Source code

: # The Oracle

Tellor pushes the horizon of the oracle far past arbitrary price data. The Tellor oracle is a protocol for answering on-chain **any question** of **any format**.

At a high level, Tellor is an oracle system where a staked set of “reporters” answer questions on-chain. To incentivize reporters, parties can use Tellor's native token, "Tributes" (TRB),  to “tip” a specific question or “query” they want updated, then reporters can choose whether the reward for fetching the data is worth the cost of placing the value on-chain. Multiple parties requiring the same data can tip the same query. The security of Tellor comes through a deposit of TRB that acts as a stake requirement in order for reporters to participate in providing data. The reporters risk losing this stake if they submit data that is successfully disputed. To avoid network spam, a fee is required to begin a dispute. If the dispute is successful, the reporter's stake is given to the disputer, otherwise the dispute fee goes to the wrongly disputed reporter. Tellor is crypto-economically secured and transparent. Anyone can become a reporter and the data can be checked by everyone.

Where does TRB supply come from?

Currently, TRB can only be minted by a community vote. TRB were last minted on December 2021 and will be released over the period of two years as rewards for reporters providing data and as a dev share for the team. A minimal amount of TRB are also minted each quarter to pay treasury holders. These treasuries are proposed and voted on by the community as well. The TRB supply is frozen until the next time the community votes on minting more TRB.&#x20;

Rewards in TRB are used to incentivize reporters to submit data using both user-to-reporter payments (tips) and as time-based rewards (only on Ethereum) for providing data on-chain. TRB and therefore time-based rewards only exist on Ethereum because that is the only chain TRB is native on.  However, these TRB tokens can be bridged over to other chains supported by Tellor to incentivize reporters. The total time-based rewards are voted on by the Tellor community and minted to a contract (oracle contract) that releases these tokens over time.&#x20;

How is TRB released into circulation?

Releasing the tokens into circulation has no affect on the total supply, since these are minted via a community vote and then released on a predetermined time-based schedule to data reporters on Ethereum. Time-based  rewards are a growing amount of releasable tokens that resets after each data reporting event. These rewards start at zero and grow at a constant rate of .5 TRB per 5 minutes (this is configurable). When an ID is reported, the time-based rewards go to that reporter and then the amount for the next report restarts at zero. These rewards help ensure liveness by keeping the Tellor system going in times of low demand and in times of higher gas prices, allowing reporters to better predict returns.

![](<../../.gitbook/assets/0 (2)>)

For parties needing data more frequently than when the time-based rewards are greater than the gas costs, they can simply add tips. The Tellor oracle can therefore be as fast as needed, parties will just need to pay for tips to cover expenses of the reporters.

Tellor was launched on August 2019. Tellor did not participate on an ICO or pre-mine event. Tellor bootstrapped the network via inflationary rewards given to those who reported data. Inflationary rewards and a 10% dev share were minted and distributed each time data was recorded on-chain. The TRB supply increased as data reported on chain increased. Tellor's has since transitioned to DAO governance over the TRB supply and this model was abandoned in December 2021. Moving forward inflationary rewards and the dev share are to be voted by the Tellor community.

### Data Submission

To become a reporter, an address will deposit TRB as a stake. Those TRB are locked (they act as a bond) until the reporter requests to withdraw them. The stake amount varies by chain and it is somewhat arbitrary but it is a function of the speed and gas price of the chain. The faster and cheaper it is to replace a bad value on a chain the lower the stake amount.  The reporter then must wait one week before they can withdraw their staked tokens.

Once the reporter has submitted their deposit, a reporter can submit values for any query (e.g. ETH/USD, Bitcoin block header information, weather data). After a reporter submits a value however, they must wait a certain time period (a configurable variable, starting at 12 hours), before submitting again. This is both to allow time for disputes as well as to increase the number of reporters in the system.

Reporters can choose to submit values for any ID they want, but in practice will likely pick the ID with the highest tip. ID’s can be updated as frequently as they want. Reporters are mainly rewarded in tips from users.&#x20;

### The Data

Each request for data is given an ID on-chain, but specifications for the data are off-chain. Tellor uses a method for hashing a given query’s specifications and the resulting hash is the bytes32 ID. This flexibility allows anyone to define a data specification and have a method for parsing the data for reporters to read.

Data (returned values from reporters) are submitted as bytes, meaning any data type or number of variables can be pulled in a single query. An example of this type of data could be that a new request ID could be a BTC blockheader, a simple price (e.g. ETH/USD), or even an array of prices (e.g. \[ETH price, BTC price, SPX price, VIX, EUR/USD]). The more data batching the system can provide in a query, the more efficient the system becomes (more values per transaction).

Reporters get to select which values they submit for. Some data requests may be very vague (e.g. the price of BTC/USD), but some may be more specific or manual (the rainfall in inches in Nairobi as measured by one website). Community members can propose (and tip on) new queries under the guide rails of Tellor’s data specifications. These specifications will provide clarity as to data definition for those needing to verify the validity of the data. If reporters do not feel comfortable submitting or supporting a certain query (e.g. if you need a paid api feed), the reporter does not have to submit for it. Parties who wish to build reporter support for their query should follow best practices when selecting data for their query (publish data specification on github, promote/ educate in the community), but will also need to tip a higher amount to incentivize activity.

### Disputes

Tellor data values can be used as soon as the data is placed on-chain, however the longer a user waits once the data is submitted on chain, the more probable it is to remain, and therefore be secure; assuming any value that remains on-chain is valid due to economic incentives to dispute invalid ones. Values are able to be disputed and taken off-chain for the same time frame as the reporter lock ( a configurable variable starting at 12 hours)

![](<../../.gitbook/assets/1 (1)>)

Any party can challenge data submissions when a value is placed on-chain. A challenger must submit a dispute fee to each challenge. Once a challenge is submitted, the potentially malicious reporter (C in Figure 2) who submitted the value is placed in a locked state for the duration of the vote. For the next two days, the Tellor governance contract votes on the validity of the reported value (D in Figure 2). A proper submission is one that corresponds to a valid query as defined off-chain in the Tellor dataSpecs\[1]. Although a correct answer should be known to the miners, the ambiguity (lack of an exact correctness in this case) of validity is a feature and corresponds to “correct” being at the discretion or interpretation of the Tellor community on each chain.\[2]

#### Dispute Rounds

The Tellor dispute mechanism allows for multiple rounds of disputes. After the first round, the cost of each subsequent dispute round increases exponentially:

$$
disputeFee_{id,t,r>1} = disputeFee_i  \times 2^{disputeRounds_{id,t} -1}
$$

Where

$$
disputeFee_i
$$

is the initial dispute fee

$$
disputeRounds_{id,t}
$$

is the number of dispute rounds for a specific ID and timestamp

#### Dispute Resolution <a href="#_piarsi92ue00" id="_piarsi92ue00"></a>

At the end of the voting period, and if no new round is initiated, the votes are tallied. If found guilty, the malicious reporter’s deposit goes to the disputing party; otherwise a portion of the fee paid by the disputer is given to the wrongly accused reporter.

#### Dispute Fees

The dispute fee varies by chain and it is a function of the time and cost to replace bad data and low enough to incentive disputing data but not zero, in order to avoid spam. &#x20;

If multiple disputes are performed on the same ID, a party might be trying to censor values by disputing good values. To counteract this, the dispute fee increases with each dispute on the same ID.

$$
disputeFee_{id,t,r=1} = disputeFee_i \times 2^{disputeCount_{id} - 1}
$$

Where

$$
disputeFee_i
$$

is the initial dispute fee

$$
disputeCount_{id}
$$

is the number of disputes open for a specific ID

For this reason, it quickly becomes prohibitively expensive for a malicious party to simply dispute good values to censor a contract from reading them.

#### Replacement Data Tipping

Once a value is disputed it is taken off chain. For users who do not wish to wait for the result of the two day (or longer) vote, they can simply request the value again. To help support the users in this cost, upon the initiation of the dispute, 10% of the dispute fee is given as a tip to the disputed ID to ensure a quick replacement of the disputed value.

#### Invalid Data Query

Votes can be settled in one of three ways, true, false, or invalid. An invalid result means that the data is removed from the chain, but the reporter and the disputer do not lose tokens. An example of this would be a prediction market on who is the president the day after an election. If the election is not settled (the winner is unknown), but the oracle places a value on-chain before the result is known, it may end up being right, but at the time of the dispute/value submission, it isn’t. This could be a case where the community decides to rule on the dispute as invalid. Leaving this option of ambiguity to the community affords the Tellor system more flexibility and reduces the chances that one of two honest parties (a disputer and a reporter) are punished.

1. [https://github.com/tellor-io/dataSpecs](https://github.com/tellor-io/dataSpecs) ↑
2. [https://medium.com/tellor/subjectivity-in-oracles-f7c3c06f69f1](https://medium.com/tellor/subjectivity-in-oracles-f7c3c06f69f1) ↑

Work request: Emit, unaltered, the lines from the top of the listing down through the line that holds "Tellor pushes the"; emit nothing else.

Exercise output:
Source code

: # The Oracle

Tellor pushes the horizon of the oracle far past arbitrary price data. The Tellor oracle is a protocol for answering on-chain **any question** of **any format**.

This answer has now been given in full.